■ What you are asked to do ■
Each entry below is to be reproduced exactly, though any pictures it holds must be omitted.

(Stored data entries)
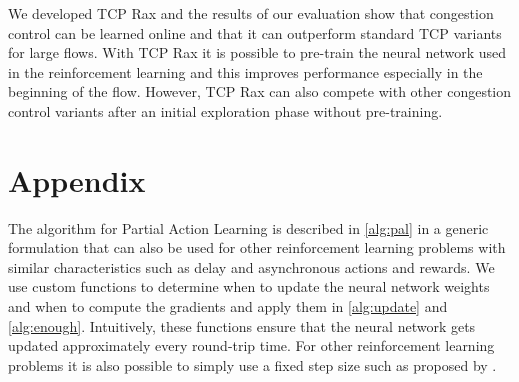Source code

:\documentclass[newfonts=false,format=sigconf,10pt,letterpaper]{acmart}
\begin{document}
We developed TCP Rax and the results of our evaluation show that congestion control can be learned online and that it can outperform standard TCP variants for large flows. With TCP Rax it is possible to pre-train the neural network used in the reinforcement learning and this improves performance especially in the beginning of the flow. However, TCP Rax can also compete with other congestion control variants after an initial exploration phase without pre-training.

\section*{Appendix}	

The algorithm for Partial Action Learning is described in \autoref{alg:pal} in a generic formulation that can also be used for other reinforcement learning problems with similar characteristics such as delay and asynchronous actions and rewards. We use custom functions to determine when to update the neural network weights and when to compute the gradients and apply them in \autoref{alg:update} and \autoref{alg:enough}. Intuitively, these functions ensure that the neural network gets updated approximately every round-trip time. For other reinforcement learning problems it is also possible to simply use a fixed step size such as proposed by \cite{mnih_asynchronous_2016}.
\end{document}
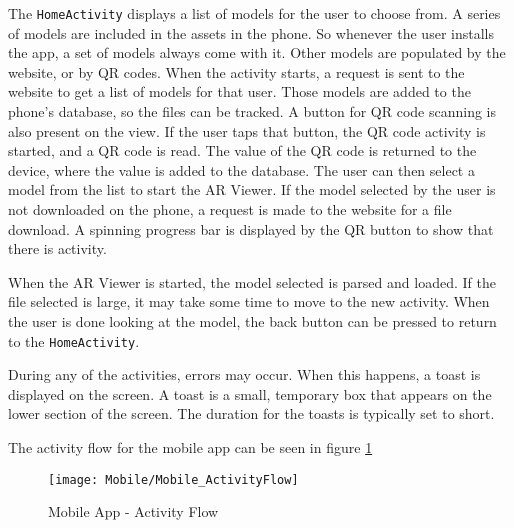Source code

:             The \texttt{HomeActivity} displays a list of models for the user to choose from.  A series of models are included in the assets in the phone.  So whenever the user installs the app, a set of models always come with it.  Other models are populated by the website, or by QR codes.  When the activity starts, a request is sent to the website to get a list of models for that user.  Those models are added to the phone's database, so the files can be tracked.  A button for QR code scanning is also present on the view.  If the user taps that button, the QR code activity is started, and a QR code is read.  The value of the QR code is returned to the device, where the value is added to the database.  The user can then select a model from the list to start the AR Viewer.  If the model selected by the user is not downloaded on the phone, a request is made to the website for a file download.  A spinning progress bar is displayed by the QR button to show that there is activity.

            When the AR Viewer is started, the model selected is parsed and loaded.  If the file selected is large, it may take some time to move to the new activity.  When the user is done looking at the model, the back button can be pressed to return to the \texttt{HomeActivity}.
            
            During any of the activities, errors may occur.  When this happens, a toast is displayed on the screen.  A toast is a small, temporary box that appears on the lower section of the screen.  The duration for the toasts is typically set to short. 

            The activity flow for the mobile app can be seen in figure \ref{fig:mobileActivityFlow}

            \begin{figure}[H]
                \texttt{[image: Mobile/Mobile\_ActivityFlow]}
                \centering
                \caption{Mobile App - Activity Flow}
                \label{fig:mobileActivityFlow}
            \end{figure}

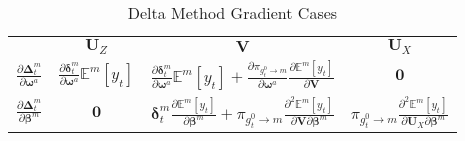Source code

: \documentclass[12pt]{article}
\newcommand{\gateprod}[2]{\pi_{#1 \longrightarrow #2}}
\newcommand{\Eym}{\mathbb{E}^{m} \left[ y_{t} \right]}
\theoremstyle{definition}
\begin{document}
 \bigskip

\begin{table}
  \begin{center}
    \begin{tabular}{| l | c c c |}
    \hline
                                                                                    & \underline{$\boldsymbol{U}_{Z}$}                                                            & \underline{$\boldsymbol{V}$}                                                                                                                                                                                           & \underline{$\boldsymbol{U}_{X}$}   \\ [2ex]
    $\frac{\partial \boldsymbol{\Delta}_{t}^{m}}{\partial \boldsymbol{\omega}^{a}}$ & $\frac{\partial \boldsymbol{\delta}^{m}_{t}}{\partial \boldsymbol{\omega}^{a}} \Eym$        & $\frac{\partial \boldsymbol{\delta}^{m}_{t}}{\partial \boldsymbol{\omega}^{a}} \Eym + \frac{\partial \gateprod{g^{0}_{t}}{m}}{\partial \boldsymbol{\omega}^{a}}  \frac{\partial \Eym}{{\partial \boldsymbol{V}}}$  & $\boldsymbol{0}$                   \\ [2ex]
    $\frac{\partial \boldsymbol{\Delta}_{t}^{m}}{\partial \boldsymbol{\beta}^{m}}$  & $\boldsymbol{0}$                                                                            & $\boldsymbol{\delta}^{m}_{t} \frac{\partial \Eym}{\partial \boldsymbol{\beta}^{m}} + \gateprod{g^{0}_{t}}{m}   \frac{\partial^{2} \Eym}{\partial \boldsymbol{V} \partial \boldsymbol{\beta}^{m}}$    & $\gateprod{g^{0}_{t}}{m}  \frac{\partial^{2} \Eym}{\partial \boldsymbol{U}_{X} \partial \boldsymbol{\beta}^{m}}$  \\ [1ex]
    \hline
    \end{tabular}
  \caption{\label{tbl:delta_method_gradients} Delta Method Gradient Cases}
  \end{center}
\end{table}
\end{document}
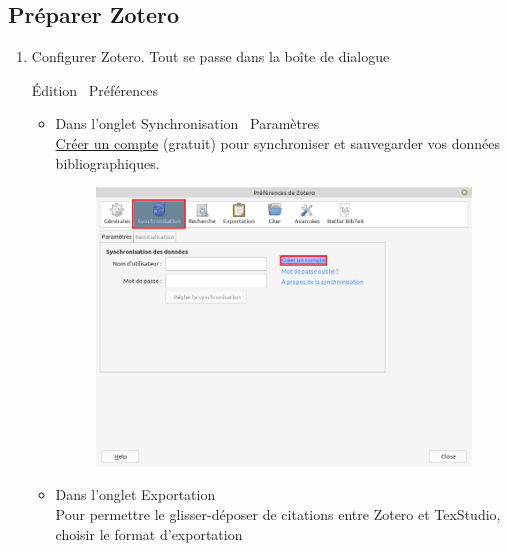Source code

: \subsection{Préparer Zotero}
\label{sec:preparerZotero}

\begin{enumerate}
	\item Configurer Zotero. Tout se passe dans la boîte de dialogue 
			\begin{center}
				Édition \textrightarrow \ Préférences
			\end{center}
		\begin{itemize}
			\item Dans l'onglet Synchronisation \textrightarrow \ Paramètres \\
				\href{https://www.zotero.org/user/register}{Créer un compte} (gratuit) pour synchroniser et sauvegarder vos données bibliographiques.
			\begin{center}
				\begin{figure}[H]
					\centering
					\includegraphics[width=12cm]{captures/zotero_01_compte}
					\caption{}
					\label{fig:zotero_01_compte}
				\end{figure}
			\end{center}
			\item Dans l'onglet Exportation \\
				Pour permettre le glisser-déposer de citations entre Zotero et TexStudio, choisir le format d'exportation 
				\begin{center}
					\begin{figure}[H]
						\centering

\end{figure}
\end{center}
\end{itemize}
\end{enumerate}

■ Task result ■
Source code

:\documentclass[newfonts=false,format=sigconf,10pt,letterpaper]{acmart}
\begin{document}
We developed TCP Rax and the results of our evaluation show that congestion control can be learned online and that it can outperform standard TCP variants for large flows. With TCP Rax it is possible to pre-train the neural network used in the reinforcement learning and this improves performance especially in the beginning of the flow. However, TCP Rax can also compete with other congestion control variants after an initial exploration phase without pre-training.

\section*{Appendix}	

The algorithm for Partial Action Learning is described in \autoref{alg:pal} in a generic formulation that can also be used for other reinforcement learning problems with similar characteristics such as delay and asynchronous actions and rewards. We use custom functions to determine when to update the neural network weights and when to compute the gradients and apply them in \autoref{alg:update} and \autoref{alg:enough}. Intuitively, these functions ensure that the neural network gets updated approximately every round-trip time. For other reinforcement learning problems it is also possible to simply use a fixed step size such as proposed by \cite{mnih_asynchronous_2016}.
\end{document}
Source code

:             The \texttt{HomeActivity} displays a list of models for the user to choose from.  A series of models are included in the assets in the phone.  So whenever the user installs the app, a set of models always come with it.  Other models are populated by the website, or by QR codes.  When the activity starts, a request is sent to the website to get a list of models for that user.  Those models are added to the phone's database, so the files can be tracked.  A button for QR code scanning is also present on the view.  If the user taps that button, the QR code activity is started, and a QR code is read.  The value of the QR code is returned to the device, where the value is added to the database.  The user can then select a model from the list to start the AR Viewer.  If the model selected by the user is not downloaded on the phone, a request is made to the website for a file download.  A spinning progress bar is displayed by the QR button to show that there is activity.

            When the AR Viewer is started, the model selected is parsed and loaded.  If the file selected is large, it may take some time to move to the new activity.  When the user is done looking at the model, the back button can be pressed to return to the \texttt{HomeActivity}.
            
            During any of the activities, errors may occur.  When this happens, a toast is displayed on the screen.  A toast is a small, temporary box that appears on the lower section of the screen.  The duration for the toasts is typically set to short. 

            The activity flow for the mobile app can be seen in figure \ref{fig:mobileActivityFlow}

            \begin{figure}[H]
                \texttt{[image: Mobile/Mobile\_ActivityFlow]}
                \centering
                \caption{Mobile App - Activity Flow}
                \label{fig:mobileActivityFlow}
            \end{figure}

Source code

: \documentclass[12pt]{article}
\newcommand{\gateprod}[2]{\pi_{#1 \longrightarrow #2}}
\newcommand{\Eym}{\mathbb{E}^{m} \left[ y_{t} \right]}
\theoremstyle{definition}
\begin{document}
 \bigskip

\begin{table}
  \begin{center}
    \begin{tabular}{| l | c c c |}
    \hline
                                                                                    & \underline{$\boldsymbol{U}_{Z}$}                                                            & \underline{$\boldsymbol{V}$}                                                                                                                                                                                           & \underline{$\boldsymbol{U}_{X}$}   \\ [2ex]
    $\frac{\partial \boldsymbol{\Delta}_{t}^{m}}{\partial \boldsymbol{\omega}^{a}}$ & $\frac{\partial \boldsymbol{\delta}^{m}_{t}}{\partial \boldsymbol{\omega}^{a}} \Eym$        & $\frac{\partial \boldsymbol{\delta}^{m}_{t}}{\partial \boldsymbol{\omega}^{a}} \Eym + \frac{\partial \gateprod{g^{0}_{t}}{m}}{\partial \boldsymbol{\omega}^{a}}  \frac{\partial \Eym}{{\partial \boldsymbol{V}}}$  & $\boldsymbol{0}$                   \\ [2ex]
    $\frac{\partial \boldsymbol{\Delta}_{t}^{m}}{\partial \boldsymbol{\beta}^{m}}$  & $\boldsymbol{0}$                                                                            & $\boldsymbol{\delta}^{m}_{t} \frac{\partial \Eym}{\partial \boldsymbol{\beta}^{m}} + \gateprod{g^{0}_{t}}{m}   \frac{\partial^{2} \Eym}{\partial \boldsymbol{V} \partial \boldsymbol{\beta}^{m}}$    & $\gateprod{g^{0}_{t}}{m}  \frac{\partial^{2} \Eym}{\partial \boldsymbol{U}_{X} \partial \boldsymbol{\beta}^{m}}$  \\ [1ex]
    \hline
    \end{tabular}
  \caption{\label{tbl:delta_method_gradients} Delta Method Gradient Cases}
  \end{center}
\end{table}
\end{document}
Source code

: \subsection{Préparer Zotero}
\label{sec:preparerZotero}

\begin{enumerate}
	\item Configurer Zotero. Tout se passe dans la boîte de dialogue 
			\begin{center}
				Édition \textrightarrow \ Préférences
			\end{center}
		\begin{itemize}
			\item Dans l'onglet Synchronisation \textrightarrow \ Paramètres \\
				\href{https://www.zotero.org/user/register}{Créer un compte} (gratuit) pour synchroniser et sauvegarder vos données bibliographiques.
			\begin{center}
				\begin{figure}[H]
					\centering
					\includegraphics[width=12cm]{captures/zotero_01_compte}
					\caption{}
					\label{fig:zotero_01_compte}
				\end{figure}
			\end{center}
			\item Dans l'onglet Exportation \\
				Pour permettre le glisser-déposer de citations entre Zotero et TexStudio, choisir le format d'exportation 
				\begin{center}
					\begin{figure}[H]
						\centering

\end{figure}
\end{center}
\end{itemize}
\end{enumerate}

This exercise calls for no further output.